5. Application: Financial Market Regimes

We tie statistical TDA back to a practical question relevant to quantitative finance:

Is the topology of equity return dynamics during market crises statistically different from calm periods?

We simulate two market regimes — calm (low volatility, moderate correlations) and crisis (high volatility, high correlations, fat-tailed jumps) — for a basket of 5 correlated assets over 500 trading days each. To create point clouds from time series, we use delay embedding: each point is a flattened window of 15 consecutive daily returns across all 5 assets, producing points in $\mathbb{R}^{75}$ .

The hypothesis: crisis periods produce return trajectories that are topologically more complex — feedback loops, herding behavior, and volatility clustering create higher-dimensional topological features that are absent during calm markets.

Four panels: calm cumulative returns, crisis cumulative returns, calm persistence diagram, crisis persistence diagram

The difference is visible in the persistence diagrams: the crisis regime (bottom right) shows more spread-out $H_1$ features — evidence of loop-like structures in the return dynamics that reflect correlated drawdowns and recovery cycles.

We apply the landscape permutation test to formally test this difference:

Null distribution for the calm vs crisis permutation test, with T_obs in the right tail

The test rejects $H_0$ ( $p < 0.05$ ), confirming that calm and crisis regimes have statistically different topology in their return dynamics. This supports the hypothesis that crisis dynamics — feedback loops, herding, volatility clustering — create topologically distinct patterns that are detectable through persistent homology.

def delay_embed(returns, window=20, step=5):
    """
    Create delay-embedded point cloud from rolling windows.
    Each point is a flattened window of (window x n_assets) returns.
    """
    n, d = returns.shape
    points = []
    for i in range(0, n - window, step):
        points.append(returns[i:i+window].ravel())
    return np.array(points)

Summary

Concept	What it gives you	Key reference
Stability Theorem	Persistence is Lipschitz-continuous w.r.t. input perturbations	Cohen-Steiner, Edelsbrunner, Harer (2007)
Convergence	Empirical diagrams converge at rate $O((\log n / n)^{1/d})$	Chazal & Oudot (2008)
Bootstrap Confidence Sets	Formal threshold for separating signal from noise in barcodes	Fasy, Lecci, Rinaldo, Wasserman (2014)
Persistence Landscapes	Banach-space-valued summary with CLT, mean, variance, hypothesis tests	Bubenik (2015)
Persistence Images	Stable finite-dimensional vectorization for any ML pipeline	Adams et al. (2017)
Permutation Tests	Topological two-sample test: are two datasets’ shapes statistically different?	Bubenik (2015), Robinson & Turner (2017)
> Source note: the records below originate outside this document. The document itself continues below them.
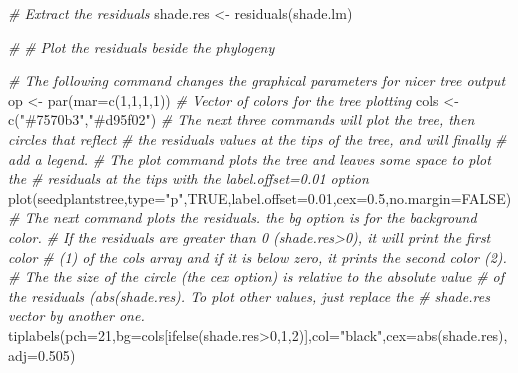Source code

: \documentclass[
]{book}
\newenvironment{Shaded}{\begin{snugshade}}{\end{snugshade}}
\newcommand{\AttributeTok}[1]{\textcolor[rgb]{0.77,0.63,0.00}{#1}}
\newcommand{\CommentTok}[1]{\textcolor[rgb]{0.56,0.35,0.01}{\textit{#1}}}
\newcommand{\ConstantTok}[1]{\textcolor[rgb]{0.00,0.00,0.00}{#1}}
\newcommand{\DecValTok}[1]{\textcolor[rgb]{0.00,0.00,0.81}{#1}}
\newcommand{\FloatTok}[1]{\textcolor[rgb]{0.00,0.00,0.81}{#1}}
\newcommand{\FunctionTok}[1]{\textcolor[rgb]{0.00,0.00,0.00}{#1}}
\newcommand{\NormalTok}[1]{#1}
\newcommand{\OtherTok}[1]{\textcolor[rgb]{0.56,0.35,0.01}{#1}}
\newcommand{\SpecialCharTok}[1]{\textcolor[rgb]{0.00,0.00,0.00}{#1}}
\newcommand{\StringTok}[1]{\textcolor[rgb]{0.31,0.60,0.02}{#1}}
\begin{document}
\begin{Shaded}
\begin{Highlighting}[]
\CommentTok{\# Extract the residuals}
\NormalTok{shade.res }\OtherTok{\textless{}{-}} \FunctionTok{residuals}\NormalTok{(shade.lm)}

\CommentTok{\#}
\CommentTok{\# Plot the residuals beside the phylogeny}

\CommentTok{\# The following command changes the graphical parameters for nicer tree output}
\NormalTok{op }\OtherTok{\textless{}{-}} \FunctionTok{par}\NormalTok{(}\AttributeTok{mar=}\FunctionTok{c}\NormalTok{(}\DecValTok{1}\NormalTok{,}\DecValTok{1}\NormalTok{,}\DecValTok{1}\NormalTok{,}\DecValTok{1}\NormalTok{))}
\CommentTok{\# Vector of colors for the tree plotting}
\NormalTok{cols }\OtherTok{\textless{}{-}} \FunctionTok{c}\NormalTok{(}\StringTok{"\#7570b3"}\NormalTok{,}\StringTok{"\#d95f02"}\NormalTok{)}
\CommentTok{\# The next three commands will plot the tree, then circles that reflect }
\CommentTok{\#  the residuals values at the tips of the tree, and will finally}
\CommentTok{\#  add a legend.}
\CommentTok{\# The plot command plots the tree and leaves some space to plot the }
\CommentTok{\#  residuals at the tips with the \textquotesingle{}label.offset=0.01\textquotesingle{} option}
\FunctionTok{plot}\NormalTok{(seedplantstree,}\AttributeTok{type=}\StringTok{"p"}\NormalTok{,}\ConstantTok{TRUE}\NormalTok{,}\AttributeTok{label.offset=}\FloatTok{0.01}\NormalTok{,}\AttributeTok{cex=}\FloatTok{0.5}\NormalTok{,}\AttributeTok{no.margin=}\ConstantTok{FALSE}\NormalTok{)}
\CommentTok{\# The next command plots the residuals. the \textquotesingle{}bg\textquotesingle{} option is for the background color.}
\CommentTok{\#  If the residuals are greater than 0 (shade.res\textgreater{}0), it will print the first color}
\CommentTok{\#  (1) of the \textquotesingle{}cols\textquotesingle{} array and if it is below zero, it prints the second color (2). }
\CommentTok{\#  The the size of the circle (the \textquotesingle{}cex\textquotesingle{} option) is relative to the absolute value }
\CommentTok{\#  of the residuals (abs(shade.res). To plot other values, just replace the }
\CommentTok{\#  \textquotesingle{}shade.res\textquotesingle{} vector by another one.}
\FunctionTok{tiplabels}\NormalTok{(}\AttributeTok{pch=}\DecValTok{21}\NormalTok{,}\AttributeTok{bg=}\NormalTok{cols[}\FunctionTok{ifelse}\NormalTok{(shade.res}\SpecialCharTok{\textgreater{}}\DecValTok{0}\NormalTok{,}\DecValTok{1}\NormalTok{,}\DecValTok{2}\NormalTok{)],}\AttributeTok{col=}\StringTok{"black"}\NormalTok{,}\AttributeTok{cex=}\FunctionTok{abs}\NormalTok{(shade.res),}\AttributeTok{adj=}\FloatTok{0.505}\NormalTok{)}

\end{Highlighting}
\end{Shaded}
\end{document}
The Statistical TDA Pipeline

The complete pipeline connects the computational tools from earlier topics to the statistical tools developed here:

Point Cloud → Simplicial Filtration → Persistence Diagram → Vectorize → Statistical Inference
                                             │                              │
                                      Bootstrap confidence          Permutation test
                                      sets (signal vs noise)        Regression / Classification

At each stage, stability guarantees that the output is a well-behaved function of the input. The convergence theorem tells us that with enough data, the entire pipeline consistently estimates population-level topological features. And the vectorization step — landscapes or images — bridges the gap between the abstract metric space of diagrams and the concrete vector spaces where statistics lives.